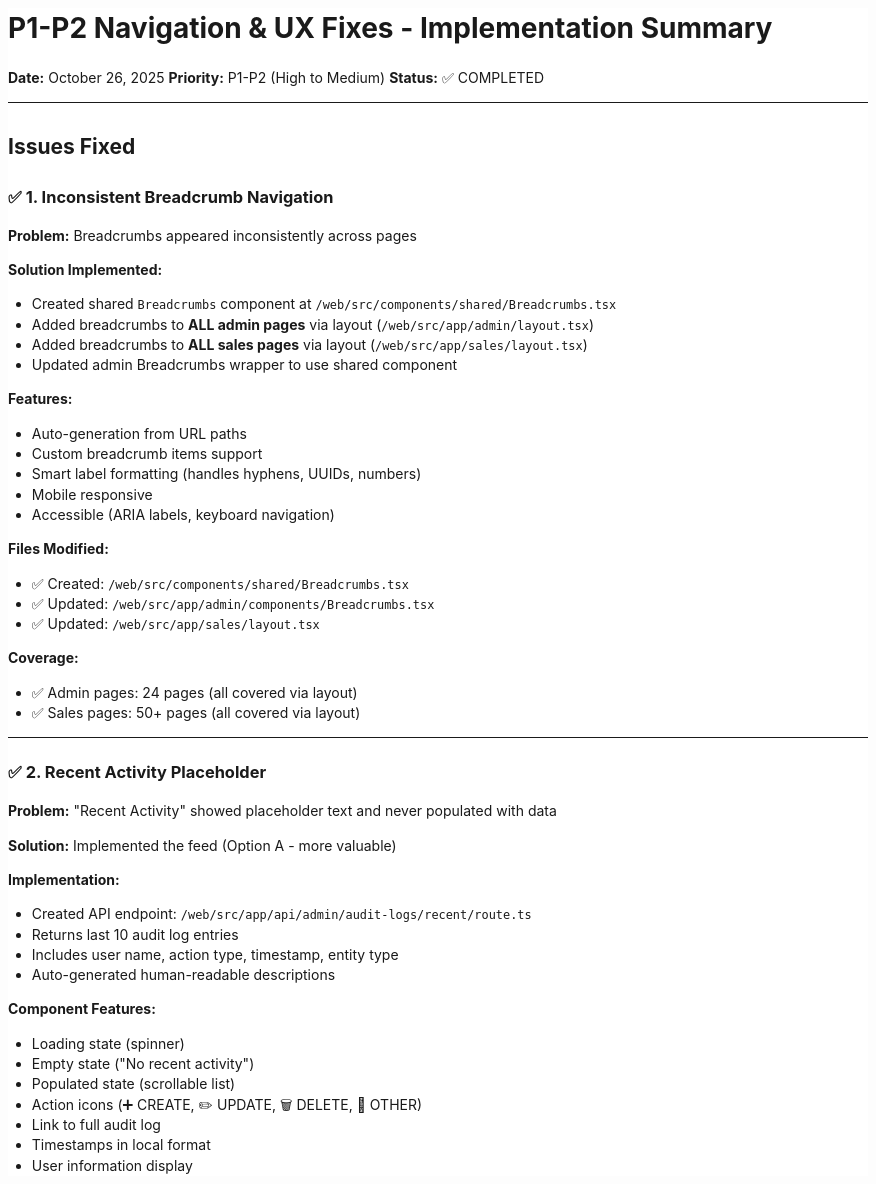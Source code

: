 # P1-P2 Navigation & UX Fixes - Implementation Summary

**Date:** October 26, 2025
**Priority:** P1-P2 (High to Medium)
**Status:** ✅ COMPLETED

---

## Issues Fixed

### ✅ 1. Inconsistent Breadcrumb Navigation

**Problem:** Breadcrumbs appeared inconsistently across pages

**Solution Implemented:**
- Created shared `Breadcrumbs` component at `/web/src/components/shared/Breadcrumbs.tsx`
- Added breadcrumbs to **ALL admin pages** via layout (`/web/src/app/admin/layout.tsx`)
- Added breadcrumbs to **ALL sales pages** via layout (`/web/src/app/sales/layout.tsx`)
- Updated admin Breadcrumbs wrapper to use shared component

**Features:**
- Auto-generation from URL paths
- Custom breadcrumb items support
- Smart label formatting (handles hyphens, UUIDs, numbers)
- Mobile responsive
- Accessible (ARIA labels, keyboard navigation)

**Files Modified:**
- ✅ Created: `/web/src/components/shared/Breadcrumbs.tsx`
- ✅ Updated: `/web/src/app/admin/components/Breadcrumbs.tsx`
- ✅ Updated: `/web/src/app/sales/layout.tsx`

**Coverage:**
- ✅ Admin pages: 24 pages (all covered via layout)
- ✅ Sales pages: 50+ pages (all covered via layout)

---

### ✅ 2. Recent Activity Placeholder

**Problem:** "Recent Activity" showed placeholder text and never populated with data

**Solution:** Implemented the feed (Option A - more valuable)

**Implementation:**
- Created API endpoint: `/web/src/app/api/admin/audit-logs/recent/route.ts`
- Returns last 10 audit log entries
- Includes user name, action type, timestamp, entity type
- Auto-generated human-readable descriptions

**Component Features:**
- Loading state (spinner)
- Empty state ("No recent activity")
- Populated state (scrollable list)
- Action icons (➕ CREATE, ✏️ UPDATE, 🗑️ DELETE, 📝 OTHER)
- Link to full audit log
- Timestamps in local format
- User information display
============================================================
Assignment
Without the pictures, give all the records above again exactly.

Response
Source code

: # P1-P2 Navigation & UX Fixes - Implementation Summary

**Date:** October 26, 2025
**Priority:** P1-P2 (High to Medium)
**Status:** ✅ COMPLETED

---

## Issues Fixed

### ✅ 1. Inconsistent Breadcrumb Navigation

**Problem:** Breadcrumbs appeared inconsistently across pages

**Solution Implemented:**
- Created shared `Breadcrumbs` component at `/web/src/components/shared/Breadcrumbs.tsx`
- Added breadcrumbs to **ALL admin pages** via layout (`/web/src/app/admin/layout.tsx`)
- Added breadcrumbs to **ALL sales pages** via layout (`/web/src/app/sales/layout.tsx`)
- Updated admin Breadcrumbs wrapper to use shared component

**Features:**
- Auto-generation from URL paths
- Custom breadcrumb items support
- Smart label formatting (handles hyphens, UUIDs, numbers)
- Mobile responsive
- Accessible (ARIA labels, keyboard navigation)

**Files Modified:**
- ✅ Created: `/web/src/components/shared/Breadcrumbs.tsx`
- ✅ Updated: `/web/src/app/admin/components/Breadcrumbs.tsx`
- ✅ Updated: `/web/src/app/sales/layout.tsx`

**Coverage:**
- ✅ Admin pages: 24 pages (all covered via layout)
- ✅ Sales pages: 50+ pages (all covered via layout)

---

### ✅ 2. Recent Activity Placeholder

**Problem:** "Recent Activity" showed placeholder text and never populated with data

**Solution:** Implemented the feed (Option A - more valuable)

**Implementation:**
- Created API endpoint: `/web/src/app/api/admin/audit-logs/recent/route.ts`
- Returns last 10 audit log entries
- Includes user name, action type, timestamp, entity type
- Auto-generated human-readable descriptions

**Component Features:**
- Loading state (spinner)
- Empty state ("No recent activity")
- Populated state (scrollable list)
- Action icons (➕ CREATE, ✏️ UPDATE, 🗑️ DELETE, 📝 OTHER)
- Link to full audit log
- Timestamps in local format
- User information display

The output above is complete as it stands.